Every industry in this country has been affected in one way or another by the Covid-19 pandemic and the football industry is no different.
However, while the Premier League and Football League clubs squabble over bailouts worth millions, clubs like non-league Kingstonian are worried about the basics – how to make watching football safe.
For months the club were in limbo, unsure if and when the 2020/21 season would begin, but now, three games into a new campaign, they have a privilege that other clubs at higher levels do not.
Fans are allowed to come and watch them play in person.
When football ground to a halt in March, along with the rest of the country, it was decided very quickly that all leagues from step three of the non-league pyramid and below were to be declared null and void meaning the 2019/20 season would not count.

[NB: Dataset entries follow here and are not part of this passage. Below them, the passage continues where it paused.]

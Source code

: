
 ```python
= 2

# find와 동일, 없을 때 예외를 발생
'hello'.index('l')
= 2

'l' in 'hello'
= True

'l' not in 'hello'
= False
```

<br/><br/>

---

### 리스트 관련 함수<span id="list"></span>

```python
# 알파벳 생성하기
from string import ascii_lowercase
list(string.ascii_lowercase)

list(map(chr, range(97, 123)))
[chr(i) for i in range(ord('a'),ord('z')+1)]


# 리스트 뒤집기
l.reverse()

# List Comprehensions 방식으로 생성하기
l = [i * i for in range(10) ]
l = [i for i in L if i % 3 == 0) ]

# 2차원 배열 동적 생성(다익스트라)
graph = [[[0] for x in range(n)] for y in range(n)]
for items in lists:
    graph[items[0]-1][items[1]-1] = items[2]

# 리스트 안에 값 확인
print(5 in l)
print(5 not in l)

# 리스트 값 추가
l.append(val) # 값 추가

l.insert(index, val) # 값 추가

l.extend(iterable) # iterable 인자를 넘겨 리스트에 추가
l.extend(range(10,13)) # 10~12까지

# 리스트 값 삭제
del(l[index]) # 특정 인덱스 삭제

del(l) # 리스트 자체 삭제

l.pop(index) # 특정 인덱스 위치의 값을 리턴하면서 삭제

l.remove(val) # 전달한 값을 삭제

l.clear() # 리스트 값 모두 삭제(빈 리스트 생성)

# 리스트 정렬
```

At the time Kingstonian were 10th in the table and 15 points outside the playoff places, albeit with three games in hand on 5th placed Carshalton Athletic and plenty of football left to be played.

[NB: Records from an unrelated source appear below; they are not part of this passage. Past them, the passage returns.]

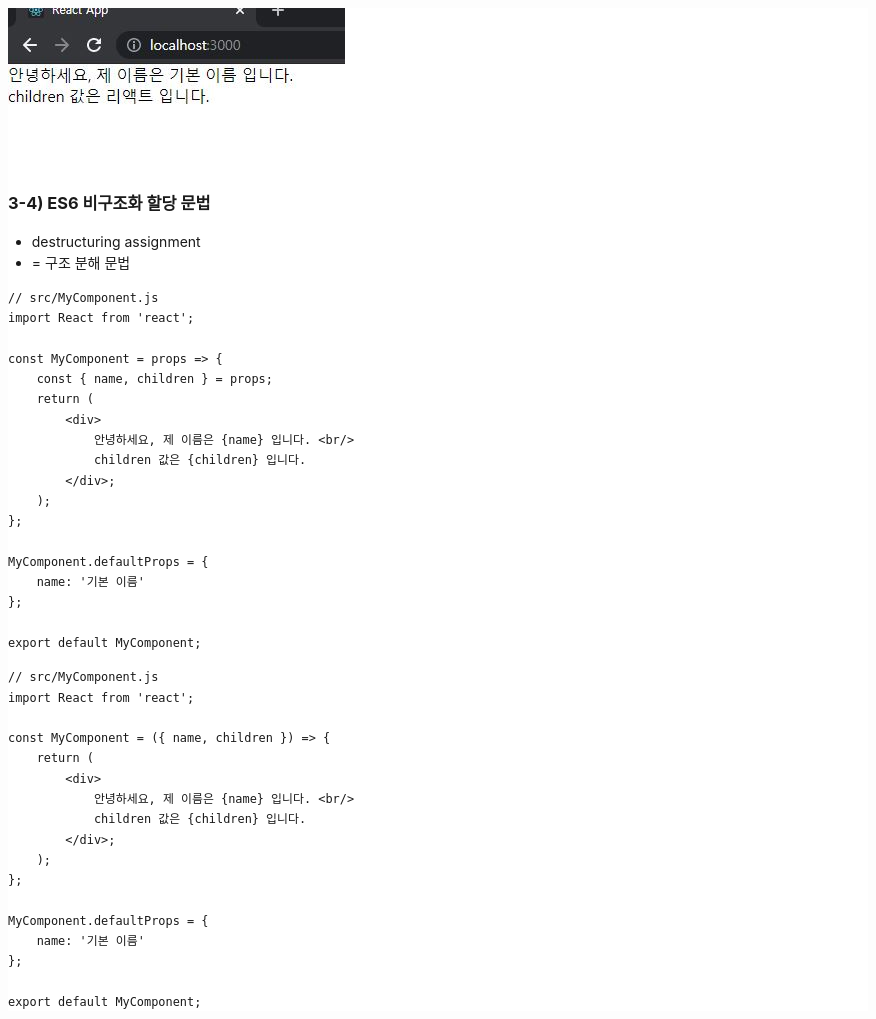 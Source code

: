 ![reactjs-03-03](./md-images/reactjs-03-03.JPG)

### 3-4) ES6 비구조화 할당 문법

- destructuring assignment
- = 구조 분해 문법

```react
// src/MyComponent.js
import React from 'react';

const MyComponent = props => {
    const { name, children } = props;
    return (
    	<div>
        	안녕하세요, 제 이름은 {name} 입니다. <br/>
            children 값은 {children} 입니다.
        </div>; 
    );
};

MyComponent.defaultProps = {
    name: '기본 이름'
};

export default MyComponent;
```

```react
// src/MyComponent.js
import React from 'react';

const MyComponent = ({ name, children }) => {
    return (
    	<div>
        	안녕하세요, 제 이름은 {name} 입니다. <br/>
            children 값은 {children} 입니다.
        </div>; 
    );
};

MyComponent.defaultProps = {
    name: '기본 이름'
};

export default MyComponent;
```
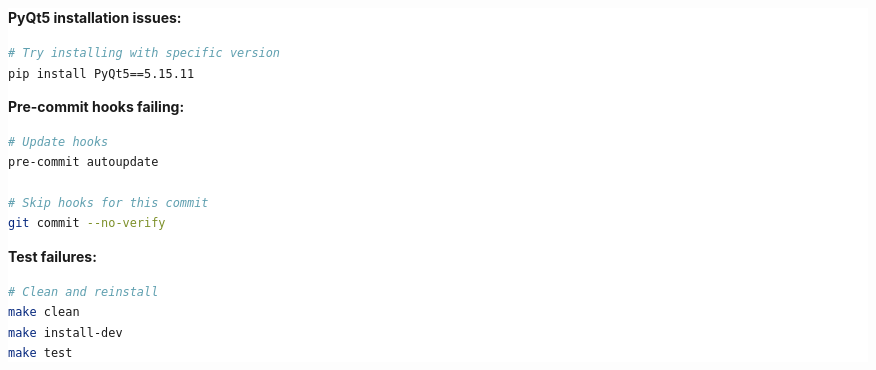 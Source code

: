 **PyQt5 installation issues:**
```bash
# Try installing with specific version
pip install PyQt5==5.15.11
```

**Pre-commit hooks failing:**
```bash
# Update hooks
pre-commit autoupdate

# Skip hooks for this commit
git commit --no-verify
```

**Test failures:**
```bash
# Clean and reinstall
make clean
make install-dev
make test
```
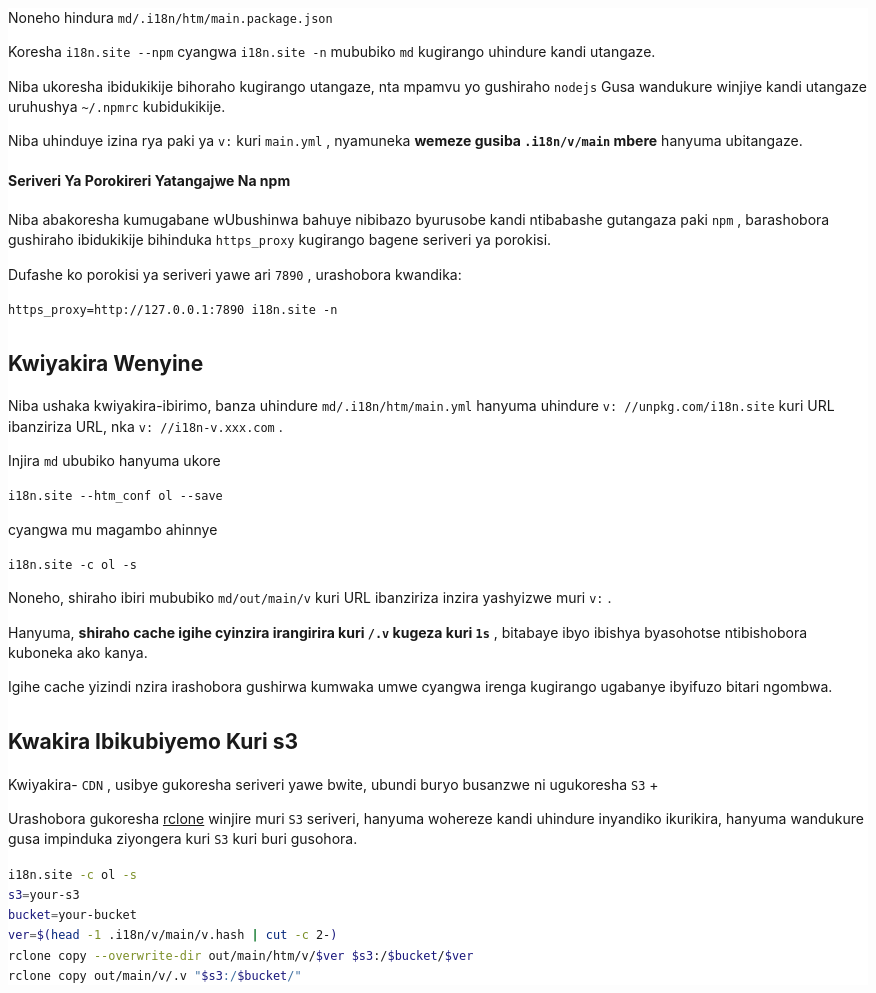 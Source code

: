 Noneho hindura `md/.i18n/htm/main.package.json`

Koresha `i18n.site --npm` cyangwa `i18n.site -n` mububiko `md` kugirango uhindure kandi utangaze.

Niba ukoresha ibidukikije bihoraho kugirango utangaze, nta mpamvu yo gushiraho `nodejs` Gusa wandukure winjiye kandi utangaze uruhushya `~/.npmrc` kubidukikije.

Niba uhinduye izina rya paki ya `v:` kuri `main.yml` , nyamuneka **wemeze gusiba `.i18n/v/main` mbere** hanyuma ubitangaze.

#### Seriveri Ya Porokireri Yatangajwe Na npm

Niba abakoresha kumugabane wUbushinwa bahuye nibibazo byurusobe kandi ntibabashe gutangaza paki `npm` , barashobora gushiraho ibidukikije bihinduka `https_proxy` kugirango bagene seriveri ya porokisi.

Dufashe ko porokisi ya seriveri yawe ari `7890` , urashobora kwandika:

```
https_proxy=http://127.0.0.1:7890 i18n.site -n
```

## Kwiyakira Wenyine

Niba ushaka kwiyakira-ibirimo, banza uhindure `md/.i18n/htm/main.yml` hanyuma uhindure `v: //unpkg.com/i18n.site` kuri URL ibanziriza URL, nka `v: //i18n-v.xxx.com` .

Injira `md` ububiko hanyuma ukore

```
i18n.site --htm_conf ol --save
```

cyangwa mu magambo ahinnye

```
i18n.site -c ol -s
```

Noneho, shiraho ibiri mububiko `md/out/main/v` kuri URL ibanziriza inzira yashyizwe muri `v:` .

Hanyuma, **shiraho cache igihe cyinzira irangirira kuri `/.v` kugeza kuri `1s`** , bitabaye ibyo ibishya byasohotse ntibishobora kuboneka ako kanya.

Igihe cache yizindi nzira irashobora gushirwa kumwaka umwe cyangwa irenga kugirango ugabanye ibyifuzo bitari ngombwa.

## Kwakira Ibikubiyemo Kuri s3

Kwiyakira- `CDN` , usibye gukoresha seriveri yawe bwite, ubundi buryo busanzwe ni ugukoresha `S3` +

Urashobora gukoresha [rclone](https://rclone.org) winjire muri `S3` seriveri, hanyuma wohereze kandi uhindure inyandiko ikurikira, hanyuma wandukure gusa impinduka ziyongera kuri `S3` kuri buri gusohora.

```bash
i18n.site -c ol -s
s3=your-s3
bucket=your-bucket
ver=$(head -1 .i18n/v/main/v.hash | cut -c 2-)
rclone copy --overwrite-dir out/main/htm/v/$ver $s3:/$bucket/$ver
rclone copy out/main/v/.v "$s3:/$bucket/"
```

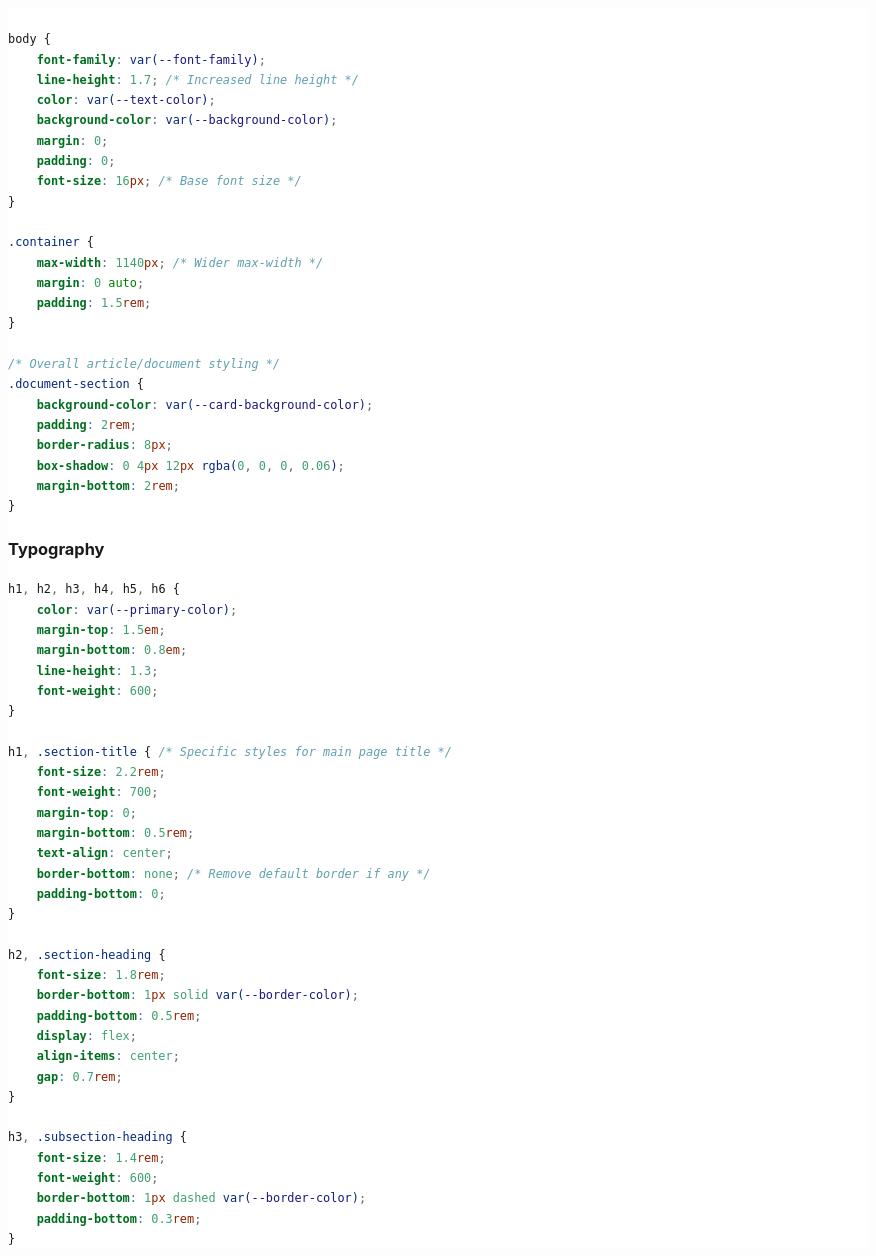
 ```css

body {
    font-family: var(--font-family);
    line-height: 1.7; /* Increased line height */
    color: var(--text-color);
    background-color: var(--background-color);
    margin: 0;
    padding: 0;
    font-size: 16px; /* Base font size */
}

.container {
    max-width: 1140px; /* Wider max-width */
    margin: 0 auto;
    padding: 1.5rem;
}

/* Overall article/document styling */
.document-section {
    background-color: var(--card-background-color);
    padding: 2rem;
    border-radius: 8px;
    box-shadow: 0 4px 12px rgba(0, 0, 0, 0.06);
    margin-bottom: 2rem;
}
```

### Typography
```css
h1, h2, h3, h4, h5, h6 {
    color: var(--primary-color);
    margin-top: 1.5em;
    margin-bottom: 0.8em;
    line-height: 1.3;
    font-weight: 600;
}

h1, .section-title { /* Specific styles for main page title */
    font-size: 2.2rem;
    font-weight: 700;
    margin-top: 0;
    margin-bottom: 0.5rem;
    text-align: center;
    border-bottom: none; /* Remove default border if any */
    padding-bottom: 0;
}

h2, .section-heading {
    font-size: 1.8rem;
    border-bottom: 1px solid var(--border-color);
    padding-bottom: 0.5rem;
    display: flex;
    align-items: center;
    gap: 0.7rem;
}

h3, .subsection-heading {
    font-size: 1.4rem;
    font-weight: 600;
    border-bottom: 1px dashed var(--border-color);
    padding-bottom: 0.3rem;
}

```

An optimistic fan would have argued they still had a chance at promotion but, unlike in the Football League and National League, they were not given a chance to play for it.
The first and biggest problem with having spectators is how to make it safe for them.

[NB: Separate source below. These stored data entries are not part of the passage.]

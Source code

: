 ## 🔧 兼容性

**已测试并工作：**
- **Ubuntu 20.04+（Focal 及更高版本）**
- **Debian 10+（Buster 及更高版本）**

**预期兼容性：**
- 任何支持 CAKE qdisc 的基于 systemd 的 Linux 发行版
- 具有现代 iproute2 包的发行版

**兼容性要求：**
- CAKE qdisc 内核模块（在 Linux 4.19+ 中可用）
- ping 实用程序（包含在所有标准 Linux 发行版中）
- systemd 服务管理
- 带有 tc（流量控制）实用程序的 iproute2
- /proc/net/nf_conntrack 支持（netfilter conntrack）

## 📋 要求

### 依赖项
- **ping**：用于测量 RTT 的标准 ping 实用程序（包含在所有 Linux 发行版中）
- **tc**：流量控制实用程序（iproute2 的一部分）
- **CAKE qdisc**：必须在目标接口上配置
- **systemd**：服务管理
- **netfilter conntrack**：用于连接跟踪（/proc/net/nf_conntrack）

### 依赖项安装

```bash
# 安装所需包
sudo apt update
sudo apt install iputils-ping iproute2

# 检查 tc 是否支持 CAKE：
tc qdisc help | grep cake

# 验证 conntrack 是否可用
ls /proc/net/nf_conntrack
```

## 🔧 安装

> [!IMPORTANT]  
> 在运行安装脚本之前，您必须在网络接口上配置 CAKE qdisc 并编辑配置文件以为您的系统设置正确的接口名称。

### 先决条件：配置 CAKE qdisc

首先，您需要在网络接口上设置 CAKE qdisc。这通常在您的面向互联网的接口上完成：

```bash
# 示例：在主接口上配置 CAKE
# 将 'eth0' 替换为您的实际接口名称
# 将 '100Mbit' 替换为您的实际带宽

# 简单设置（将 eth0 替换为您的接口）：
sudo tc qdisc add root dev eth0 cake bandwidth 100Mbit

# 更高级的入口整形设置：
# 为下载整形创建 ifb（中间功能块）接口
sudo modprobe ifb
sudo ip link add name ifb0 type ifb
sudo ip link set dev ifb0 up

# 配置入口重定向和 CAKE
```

Communications officer at Kingstonian, Robert Woolridge, says the club have taken a number of steps to keep everyone safe. This includes encouraging fans to buy tickets online and carrying out temperature checks upon entry.
The club also provides hand sanitiser and has a one-way system in place to avoid people congregating.
“We have also introduced a one-way system that means you can’t walk into the bar going past the boardroom as this otherwise would put one of these pinch points in play,” Woolridge says.
Furthermore, as the PA announcer, Woolridge is encouraged to remind people to social distance and to ask people to be patient.
In terms of the success that these measures are having Woolridge says: “I haven’t been to many away games yet this season so I’m not able to compare fairly, but I think that a good job is being done in these trying circumstances.”
With these safety measures in place and higher levels of football not allowed to have spectators, Kingstonian have seen a small increase in attendees so far this season.
They had 417 spectators for their opening league fixture against Worthing and 366 in for their most recent home game against Hornchurch. It is difficult to say whether this is a direct result of being one of the only clubs in the area that has the ability to host fans.
Hope for the club
In recent days it has become clear that many clubs at much higher levels are fearing for their future as they are unable to have fans.
On the other hand, the fact they can have fans has meant Kingstonian are more financially stable at present.
Woolridge states that the club is probably benefitting from being tenants at King George’s Field rather than owning their own stadium.
He says: “We don’t have to worry so much about overheads and we additionally don’t have the headache of not being able to hire out the bar or the pitch for corporate use as they are not ours to hire out.”
For now, the club can play their games in front of fans but they will be keeping an eye on how tightening lockdown restrictions may affect football.
With London entering a Tier 2 lockdown the club are working closely with football authorities and their landlord to make sure they are able to continue having spectators in a safe capacity.
Should the country enter a second national lockdown, football will be affected at all levels and it may mean continuing games behind closed doors at all levels or even another pause.
On this note, Woolridge says: “It’s a case of carrying on as what passes for normal at the moment until we are forced to cross this particular bridge.”